Anche l’inizio di Love è perfetto. Entra con cinque minuti sul cronometro del primo quarto e in meno di due minuti colleziona: un tuffo con cui costringe Golden State ad una palla persa, una buonissima difesa contro Barnes ― che conduce ad una transizione offensiva chiusa da James ― e un rimbalzo offensivo dopo la tripla sbagliata da JR Smith. Tutti frutti dell’approccio giusto con cui uscendo dalla panchina sarebbe potuto essere un arma importante nello scacchiere di coach Lue.
Lo stesso JR, nonostante quell’errore, si era reso partecipe di una buona prova, lottando in difesa e segnando i tiri sugli scarichi così vitali per permettere a Cleveland di muovere la difesa degli Warriors, condizione necessaria affinché i tanti isolamenti dei Cavs (ovvero di LeBron e Irving) potessero trovare più spazio per attaccare il canestro.
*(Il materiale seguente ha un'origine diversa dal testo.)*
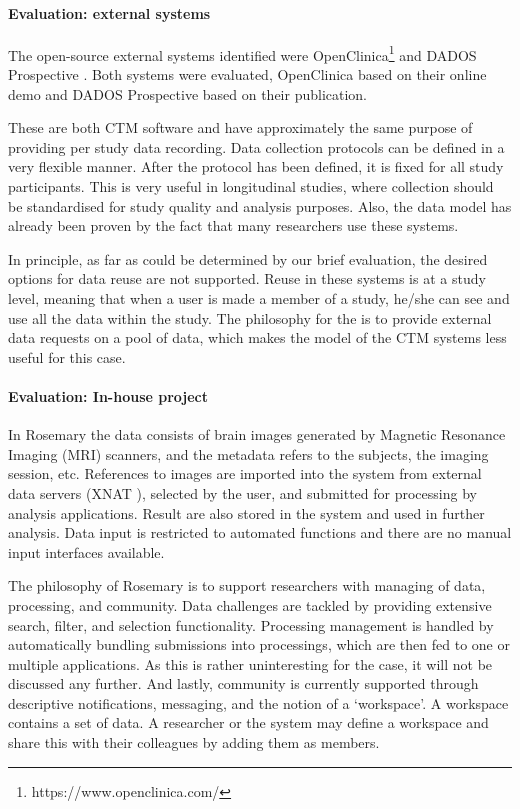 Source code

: \paragraph{Evaluation: external systems}
The open-source external systems identified were OpenClinica\footnote{https://www.openclinica.com/} and DADOS Prospective \cite{dados}.
Both systems were evaluated, OpenClinica based on their online demo and DADOS Prospective based on their publication.

These are both CTM software and have approximately the same purpose of providing per study data recording.
Data collection protocols can be defined in a very flexible manner.
After the protocol has been defined, it is fixed for all study participants.
This is very useful in longitudinal studies, where collection should be standardised for study quality and analysis purposes.
Also, the data model has already been proven by the fact that many researchers use these systems.

In principle, as far as could be determined by our brief evaluation, the desired options for data reuse are not supported.
Reuse in these systems is at a study level, meaning that when a user is made a member of a study, he/she can see and use all the data within the study.
The philosophy for the \ivfsystem{} is to provide external data requests on a pool of data, which makes the model of the CTM systems less useful for this case.

\paragraph{Evaluation: In-house project}
In Rosemary the data consists of brain images generated by Magnetic Resonance Imaging (MRI) scanners, and the metadata refers to the subjects, the imaging session, etc. 
References to images are imported into the system from external data servers (XNAT \cite{xnat}), selected by the user, and submitted for processing by analysis applications. 
Result are also stored in the system and used in further analysis.
Data input is restricted to automated functions and there are no manual input interfaces available.

The philosophy of Rosemary is to support researchers with managing of data, processing, and community.
Data challenges are tackled by providing extensive search, filter, and selection functionality.
Processing management is handled by automatically bundling submissions into processings, which are then fed to one or multiple applications. As this is rather uninteresting for the \ivfsystem{} case, it will not be discussed any further.
And lastly, community is currently supported through descriptive notifications, messaging, and the notion of a `workspace'.
A workspace contains a set of data. A researcher or the system may define a workspace and share this with their colleagues by adding them as members.

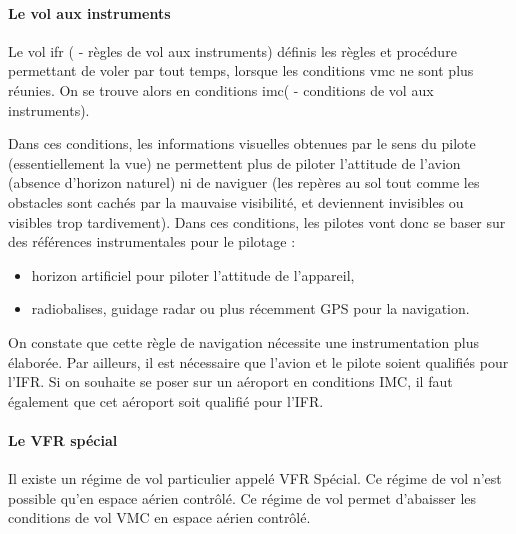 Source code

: 		\paragraph{Le vol aux instruments}
		Le vol \acrshort{ifr} ( - règles de vol aux instruments) définis les règles et procédure permettant de voler par tout temps, lorsque les conditions \acrshort{vmc} ne sont plus réunies. On se trouve alors en conditions \acrshort{imc}( - conditions de vol aux instruments).
		
		Dans ces conditions, les informations visuelles obtenues par le sens du pilote (essentiellement la vue) ne permettent plus de piloter l'attitude de l'avion (absence d'horizon naturel) ni de naviguer (les repères au sol tout comme les obstacles sont cachés par la mauvaise visibilité, et deviennent invisibles ou visibles trop tardivement). Dans ces conditions, les pilotes vont donc se baser sur des références instrumentales pour le pilotage :
		\begin{itemize}
		\item horizon artificiel pour piloter l'attitude de l'appareil,
		\item radiobalises, guidage radar ou plus récemment GPS pour la navigation.
		\end{itemize}
		
		On constate que cette règle de navigation nécessite une instrumentation plus élaborée. Par ailleurs, il est nécessaire que l'avion et le pilote soient qualifiés pour l'IFR. Si on souhaite se poser sur un aéroport en conditions IMC, il faut également que cet aéroport soit qualifié pour l'IFR.
		
		
		
		\paragraph{Le VFR spécial} 
		Il existe un régime de vol particulier appelé VFR Spécial. Ce régime de vol n'est possible qu'en espace aérien contrôlé. Ce régime de vol permet d'abaisser les conditions de vol VMC en espace aérien contrôlé.
		
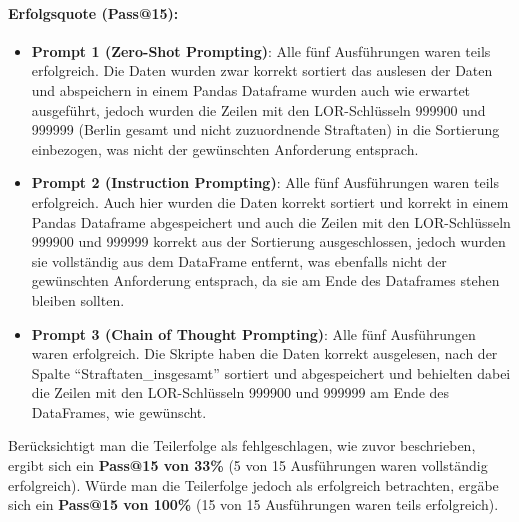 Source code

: \documentclass[11pt,a4paper]{article}
\begin{document}
\paragraph{Erfolgsquote (Pass@15):}
\begin{itemize}
    \item \textbf{Prompt 1 (Zero-Shot Prompting)}: Alle fünf Ausführungen waren teils erfolgreich. Die Daten wurden zwar korrekt sortiert das auslesen der Daten und abspeichern in einem Pandas Dataframe wurden auch wie erwartet ausgeführt, jedoch wurden die Zeilen mit den LOR-Schlüsseln 999900 und 999999 (Berlin gesamt und nicht zuzuordnende Straftaten) in die Sortierung einbezogen, was nicht der gewünschten Anforderung entsprach.
    \item \textbf{Prompt 2 (Instruction Prompting)}: Alle fünf Ausführungen waren teils erfolgreich. Auch hier wurden die Daten korrekt sortiert und korrekt in einem Pandas Dataframe abgespeichert und auch die Zeilen mit den LOR-Schlüsseln 999900 und 999999 korrekt aus der Sortierung ausgeschlossen, jedoch wurden sie vollständig aus dem DataFrame entfernt, was ebenfalls nicht der gewünschten Anforderung entsprach, da sie am Ende des Dataframes stehen bleiben sollten.
    \item \textbf{Prompt 3 (Chain of Thought Prompting)}: Alle fünf Ausführungen waren erfolgreich. Die Skripte haben die Daten korrekt ausgelesen, nach der Spalte \enquote{Straftaten\_insgesamt} sortiert und abgespeichert und behielten dabei die Zeilen mit den LOR-Schlüsseln 999900 und 999999 am Ende des DataFrames, wie gewünscht.
\end{itemize}
Berücksichtigt man die Teilerfolge als fehlgeschlagen, wie zuvor beschrieben, ergibt sich ein \textbf{Pass@15 von 33\%} (5 von 15 Ausführungen waren vollständig erfolgreich). Würde man die Teilerfolge jedoch als erfolgreich betrachten, ergäbe sich ein \textbf{Pass@15 von 100\%} (15 von 15 Ausführungen waren teils erfolgreich).
\begin{table}[h]
    \centering
    \caption{Ergebnisse von Testfall 1}
    \label{tab:auswertung_testfall1}
\end{table}
\end{document}
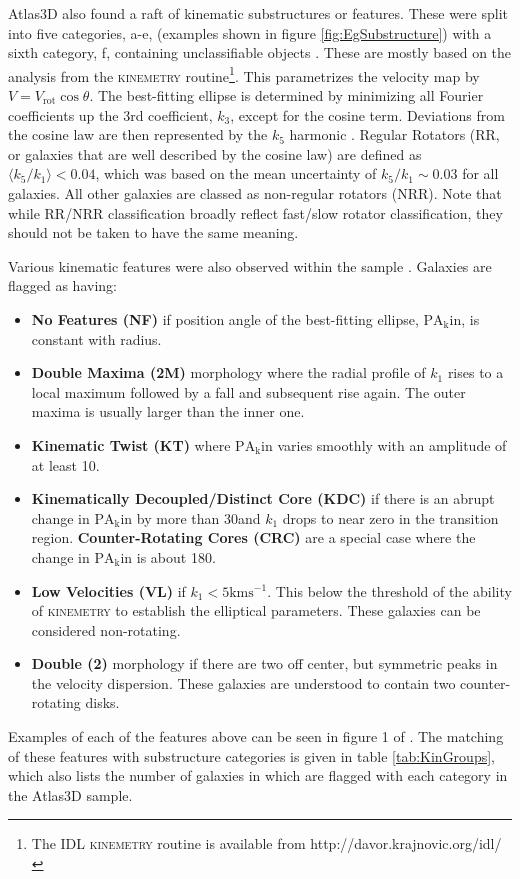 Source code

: 	Atlas3D also found a raft of kinematic substructures or features. These were split into five categories, a-e, (examples shown in figure \ref{fig:EgSubstructure}) with a sixth category, f, containing unclassifiable objects \citep{Krajnovic2011}. These are mostly based on the analysis from the \textsc{kinemetry} routine\footnote{The IDL \textsc{kinemetry} routine is available from http://davor.krajnovic.org/idl/}. This parametrizes the velocity map by $V = V_\text{rot} \cos \theta$. The best-fitting ellipse is determined by minimizing all Fourier coefficients up the 3rd coefficient, $k_3$, except for the cosine term. Deviations from the cosine law are then represented by the $k_5$ harmonic \citep{Krajnovic2006}. Regular Rotators (RR, or galaxies that are well described by the cosine law) are defined as $\langle k_5/k_1 \rangle < 0.04$, which was based on the mean uncertainty of $k_5/k_1 \sim 0.03$ for all galaxies. All other galaxies are classed as non-regular rotators (NRR). Note that while RR/NRR classification broadly reflect fast/slow rotator classification, they should not be taken to have the same meaning. 

	Various kinematic features were also observed within the sample \citep{Krajnovic2011}. Galaxies are flagged as having:
	\begin{itemize}
		\item \textbf{No Features (NF)} if position angle of the best-fitting ellipse, $\mathrm{PA_kin}$, is constant with radius.
		\item \textbf{Double Maxima (2M)} morphology where the radial profile of $k_1$ rises to a local maximum followed by a fall and subsequent rise again. The outer maxima is usually larger than the inner one. 
		\item \textbf{Kinematic Twist (KT)} where $\mathrm{PA_kin}$ varies smoothly with an amplitude of at least 10\textdegrees. 
		\item \textbf{Kinematically Decoupled/Distinct Core (KDC)} if there is an abrupt change in $\mathrm{PA_kin}$ by more than 30\textdegree and $k_1$ drops to near zero in the transition region. \textbf{Counter-Rotating Cores (CRC)} are a special case where the change in $\mathrm{PA_kin}$ is about 180\textdegree.
		\item \textbf{Low Velocities (VL)} if $k_1 < 5 \mathrm{km s^{-1}}$. This below the threshold of the ability of \textsc{kinemetry} to establish the elliptical parameters. These galaxies can be considered non-rotating.
		\item \textbf{Double \textsigma (2\textsigma)} morphology if there are two off center, but symmetric peaks in the velocity dispersion. These galaxies are understood to contain two counter-rotating disks. 
	\end{itemize}
	Examples of each of the features above can be seen in figure 1 of \citet{Krajnovic2011}. The matching of these features with substructure categories is given in table \ref{tab:KinGroups}, which also lists the number of galaxies in which are flagged with each category in the Atlas3D sample.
Ma la vera grandezza degli Warriors risiede nella loro difesa. Il giocare con un quintetto piccolo non impedisce loro di difendere alla grande, trovando in Iguodala e Green ― autori dell’ennesima straordinaria partita sottotraccia ― due scienziati difensivi. Sono loro, principalmente, il motivo per il quale Steve Kerr può permettersi di giocare senza lunghi. Anzi, Golden State nei 93 minuti ― garbage-time escluso ― in cui il Death Lineup è stato in campo nelle prime quattro gare ha totalizzato un plus-minus di + 51 (che diventa -19 con uno tra Bogut, Ezeli, Varejao o Speights in campo). E dall’altra parte il campo diventa ingestibile per la difesa di Cleveland, costretta ad uno sforzo fisico e mentale troppo grande che ha portato al crollo del secondo tempo.
L’uomo che aveva contribuito maggiormente al dominio sotto il tabellone degli Warriors, Tristan Thompson, è stato letteralmente tolto dal campo a forza di giochi a due tra Curry e il suo marcatore costringendo il centro canadese ad uscire dall’area, cosa che non è mai avvenuta.
Lue ha provato diversi quintetti finendo la partita con Jefferson e Frye nel tentativo di aprire il campo in attacco. Cosa che in parte è pure riuscita, ma dall’altra parte Curry ha mostrato il perché l’ex centro degli Orlando Magic non è in grado di reggere il campo in queste Finals ― a patto di un diverso impatto mentale, prima che fisico.
L’intensità è andata scemando e la fatica di una rotazione cortissima si è fatta sentire col proseguo della partita. Inseguire gli esterni di Golden State su tutti i loro movimenti, tagli, finte, scatti è un lavoro sfibrante. Irving ha provato a tenere in partita i suoi (34 punti alla fine col 50% dal campo) ma col passare dei minuti i Cavs sono tornati ad affidarsi a quei jumper che, ad eccezione di gara-3, non sono mai entrati in questa serie. Lui e LeBron hanno totalizzato un 9/27 in situazione di jump-shot che ha finito col uccidere l’attacco dei Cavs, oramai totalmente privo di movimento e buone spaziature.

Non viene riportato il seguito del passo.